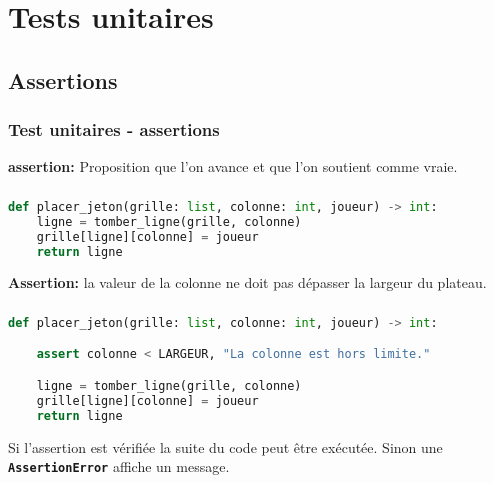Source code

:\documentclass[svgnames,11pt]{beamer}
\begin{document}
\section{Tests unitaires}
\subsection{Assertions}
\begin{frame}
    \frametitle{Test unitaires - assertions}

    \begin{aretenir}[Définition]
        \textbf{assertion:} Proposition que l'on avance et que l'on soutient comme vraie.
    \end{aretenir}

\end{frame}
\begin{frame}[fragile]
    \frametitle{}

    \begin{center}
        \begin{lstlisting}[language=Python , basicstyle=\ttfamily\small, xleftmargin=.2em, xrightmargin=-4em]
def placer_jeton(grille: list, colonne: int, joueur) -> int:
    ligne = tomber_ligne(grille, colonne)
    grille[ligne][colonne] = joueur
    return ligne
\end{lstlisting}
        \label{CODE}
    \end{center}
    \textbf{Assertion:} la valeur de la colonne ne doit pas dépasser la largeur du plateau.
\end{frame}
\begin{frame}[fragile]
    \frametitle{}

    \begin{center}
        \begin{lstlisting}[language=Python , basicstyle=\ttfamily\small, xleftmargin=.2em, xrightmargin=-4em]
def placer_jeton(grille: list, colonne: int, joueur) -> int:

    assert colonne < LARGEUR, "La colonne est hors limite."

    ligne = tomber_ligne(grille, colonne)
    grille[ligne][colonne] = joueur
    return ligne
\end{lstlisting}
        \label{CODE}
    \end{center}
    \begin{aretenir}[]
        Si l'assertion est vérifiée la suite du code peut être exécutée. Sinon une \textbf{\texttt{AssertionError}} affiche un message.
    \end{aretenir}
\end{frame}
\end{document}
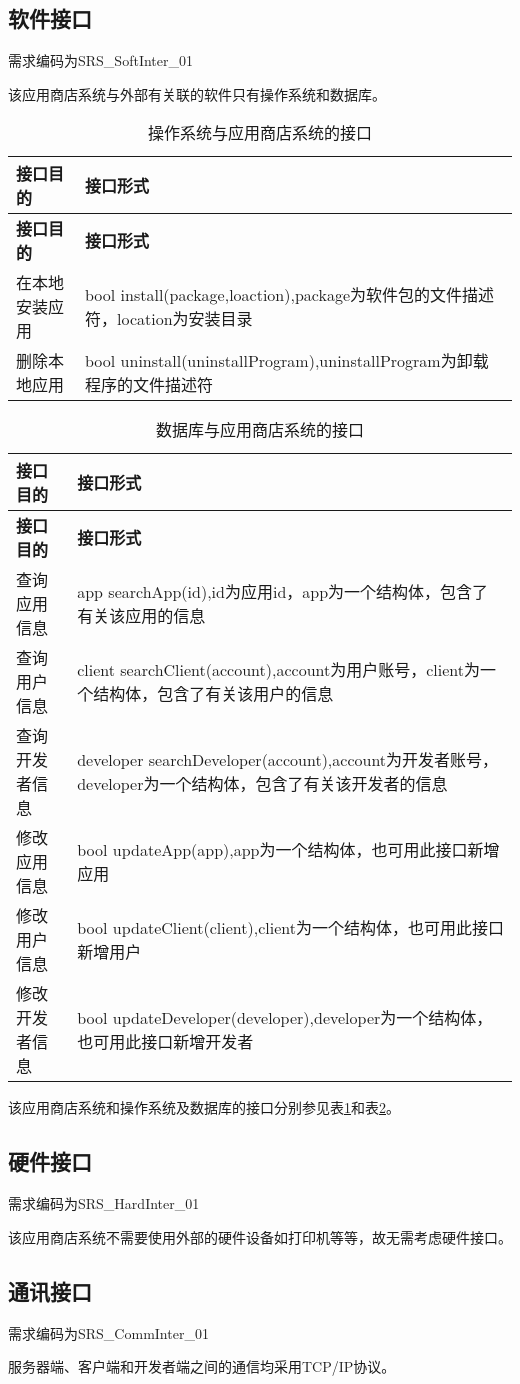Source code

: \subsection{软件接口}

需求编码为SRS\_SoftInter\_01

该应用商店系统与外部有关联的软件只有操作系统和数据库。
\begin{longtable}{|p{4cm}|p{10cm}|}
\caption{操作系统与应用商店系统的接口}\label{tab:os_interface} \\
\hline
\textbf{接口目的} & \textbf{接口形式}\\
\hline
\endfirsthead
\hline
\textbf{接口目的} & \textbf{接口形式}\\
\hline
\endhead
\hline 
\endfoot
\hline
\endlastfoot
在本地安装应用 & bool install(package,loaction),package为软件包的文件描述符，location为安装目录\\
删除本地应用 & bool uninstall(uninstallProgram),uninstallProgram为卸载程序的文件描述符\\
\end{longtable}

\begin{longtable}{|p{4cm}|p{10cm}|}
	\caption{数据库与应用商店系统的接口}\label{tab:db_interface} \\
	\hline
	\textbf{接口目的} & \textbf{接口形式}\\
	\hline
	\endfirsthead
	\hline
	\textbf{接口目的} & \textbf{接口形式}\\
	\hline
	\endhead
	\hline 
	\endfoot
	\hline
	\endlastfoot
	查询应用信息 & app searchApp(id),id为应用id，app为一个结构体，包含了有关该应用的信息\\
	查询用户信息 & client searchClient(account),account为用户账号，client为一个结构体，包含了有关该用户的信息\\
	查询开发者信息 & developer searchDeveloper(account),account为开发者账号，developer为一个结构体，包含了有关该开发者的信息\\
	修改应用信息 & bool updateApp(app),app为一个结构体，也可用此接口新增应用\\
	修改用户信息 & bool updateClient(client),client为一个结构体，也可用此接口新增用户\\
	修改开发者信息 & bool updateDeveloper(developer),developer为一个结构体，也可用此接口新增开发者\\
	\end{longtable}
该应用商店系统和操作系统及数据库的接口分别参见表\ref{tab:os_interface}和表\ref{tab:db_interface}。

\subsection{硬件接口}

需求编码为SRS\_HardInter\_01

该应用商店系统不需要使用外部的硬件设备如打印机等等，故无需考虑硬件接口。

\subsection{通讯接口}

需求编码为SRS\_CommInter\_01

服务器端、客户端和开发者端之间的通信均采用TCP/IP协议。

--------

Task to complete:
Output an exact copy of the material, with the pictures removed.

Answer section:
Source code

:\documentclass[svgnames,11pt]{beamer}
\begin{document}
\section{Tests unitaires}
\subsection{Assertions}
\begin{frame}
    \frametitle{Test unitaires - assertions}

    \begin{aretenir}[Définition]
        \textbf{assertion:} Proposition que l'on avance et que l'on soutient comme vraie.
    \end{aretenir}

\end{frame}
\begin{frame}[fragile]
    \frametitle{}

    \begin{center}
        \begin{lstlisting}[language=Python , basicstyle=\ttfamily\small, xleftmargin=.2em, xrightmargin=-4em]
def placer_jeton(grille: list, colonne: int, joueur) -> int:
    ligne = tomber_ligne(grille, colonne)
    grille[ligne][colonne] = joueur
    return ligne
\end{lstlisting}
        \label{CODE}
    \end{center}
    \textbf{Assertion:} la valeur de la colonne ne doit pas dépasser la largeur du plateau.
\end{frame}
\begin{frame}[fragile]
    \frametitle{}

    \begin{center}
        \begin{lstlisting}[language=Python , basicstyle=\ttfamily\small, xleftmargin=.2em, xrightmargin=-4em]
def placer_jeton(grille: list, colonne: int, joueur) -> int:

    assert colonne < LARGEUR, "La colonne est hors limite."

    ligne = tomber_ligne(grille, colonne)
    grille[ligne][colonne] = joueur
    return ligne
\end{lstlisting}
        \label{CODE}
    \end{center}
    \begin{aretenir}[]
        Si l'assertion est vérifiée la suite du code peut être exécutée. Sinon une \textbf{\texttt{AssertionError}} affiche un message.
    \end{aretenir}
\end{frame}
\end{document}
Source code

: \subsection{软件接口}

需求编码为SRS\_SoftInter\_01

该应用商店系统与外部有关联的软件只有操作系统和数据库。
\begin{longtable}{|p{4cm}|p{10cm}|}
\caption{操作系统与应用商店系统的接口}\label{tab:os_interface} \\
\hline
\textbf{接口目的} & \textbf{接口形式}\\
\hline
\endfirsthead
\hline
\textbf{接口目的} & \textbf{接口形式}\\
\hline
\endhead
\hline 
\endfoot
\hline
\endlastfoot
在本地安装应用 & bool install(package,loaction),package为软件包的文件描述符，location为安装目录\\
删除本地应用 & bool uninstall(uninstallProgram),uninstallProgram为卸载程序的文件描述符\\
\end{longtable}

\begin{longtable}{|p{4cm}|p{10cm}|}
	\caption{数据库与应用商店系统的接口}\label{tab:db_interface} \\
	\hline
	\textbf{接口目的} & \textbf{接口形式}\\
	\hline
	\endfirsthead
	\hline
	\textbf{接口目的} & \textbf{接口形式}\\
	\hline
	\endhead
	\hline 
	\endfoot
	\hline
	\endlastfoot
	查询应用信息 & app searchApp(id),id为应用id，app为一个结构体，包含了有关该应用的信息\\
	查询用户信息 & client searchClient(account),account为用户账号，client为一个结构体，包含了有关该用户的信息\\
	查询开发者信息 & developer searchDeveloper(account),account为开发者账号，developer为一个结构体，包含了有关该开发者的信息\\
	修改应用信息 & bool updateApp(app),app为一个结构体，也可用此接口新增应用\\
	修改用户信息 & bool updateClient(client),client为一个结构体，也可用此接口新增用户\\
	修改开发者信息 & bool updateDeveloper(developer),developer为一个结构体，也可用此接口新增开发者\\
	\end{longtable}
该应用商店系统和操作系统及数据库的接口分别参见表\ref{tab:os_interface}和表\ref{tab:db_interface}。

\subsection{硬件接口}

需求编码为SRS\_HardInter\_01

该应用商店系统不需要使用外部的硬件设备如打印机等等，故无需考虑硬件接口。

\subsection{通讯接口}

需求编码为SRS\_CommInter\_01

服务器端、客户端和开发者端之间的通信均采用TCP/IP协议。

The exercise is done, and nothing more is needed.